→ **Action item**:
Count the lines in the data below that have "instance" in them, and reply with only that number.

[Dataset entries]
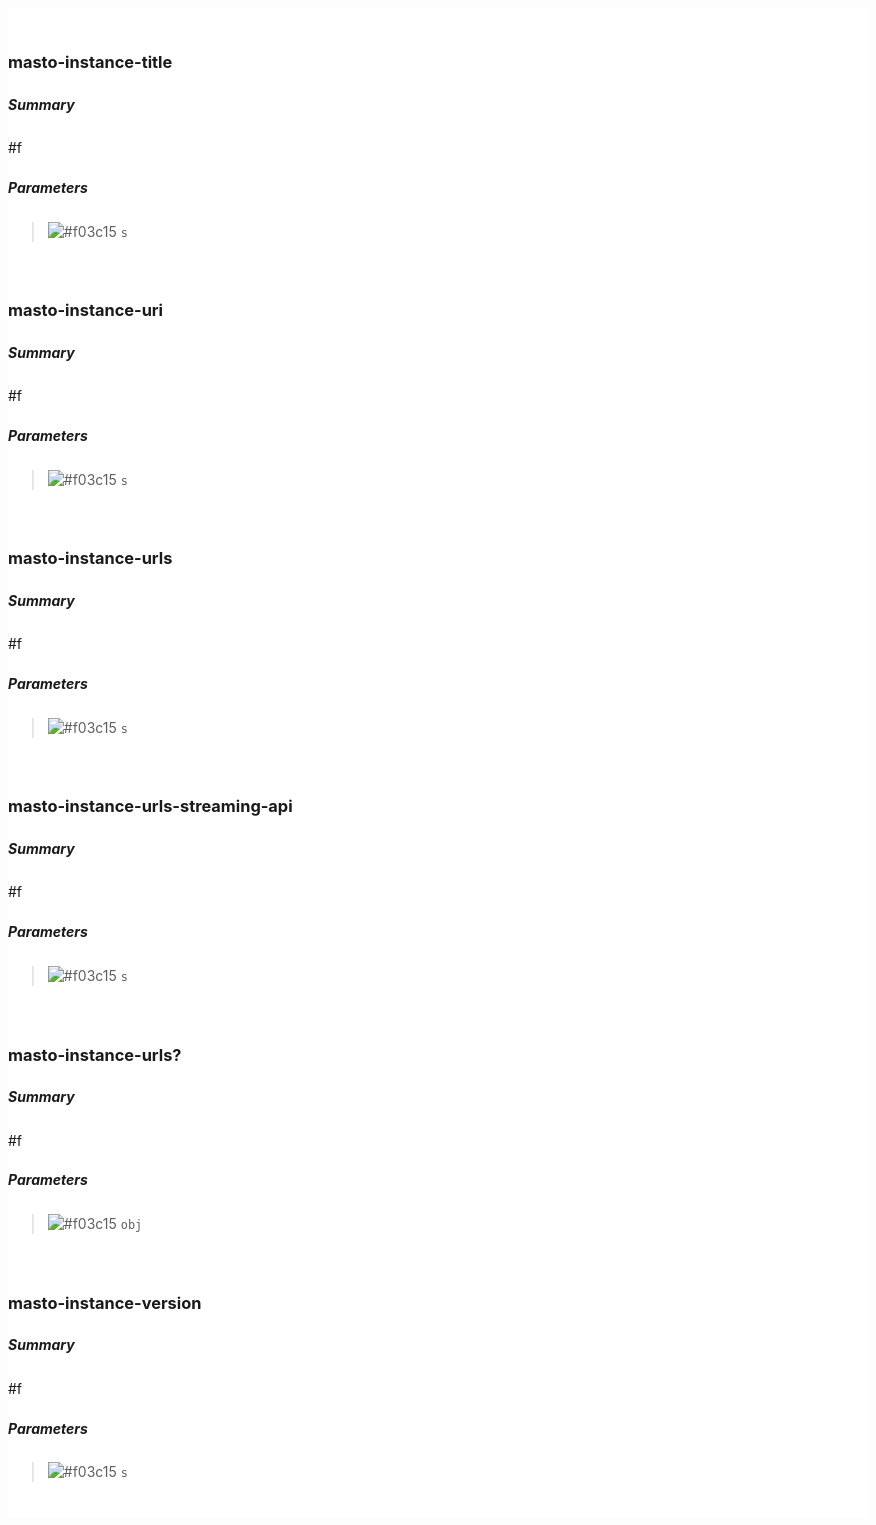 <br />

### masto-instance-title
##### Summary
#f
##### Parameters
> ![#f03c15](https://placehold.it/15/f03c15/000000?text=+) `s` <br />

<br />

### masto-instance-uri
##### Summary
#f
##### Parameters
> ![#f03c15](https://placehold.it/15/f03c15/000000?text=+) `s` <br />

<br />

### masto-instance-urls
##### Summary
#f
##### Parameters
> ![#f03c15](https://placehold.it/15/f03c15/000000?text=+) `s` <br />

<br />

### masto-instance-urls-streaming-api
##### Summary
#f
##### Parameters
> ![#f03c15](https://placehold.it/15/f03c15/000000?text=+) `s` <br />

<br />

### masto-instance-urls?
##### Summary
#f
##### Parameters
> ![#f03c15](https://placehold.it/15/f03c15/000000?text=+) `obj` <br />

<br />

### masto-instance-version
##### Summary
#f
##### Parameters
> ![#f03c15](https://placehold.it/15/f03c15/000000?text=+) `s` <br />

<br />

→ **Response box**:
6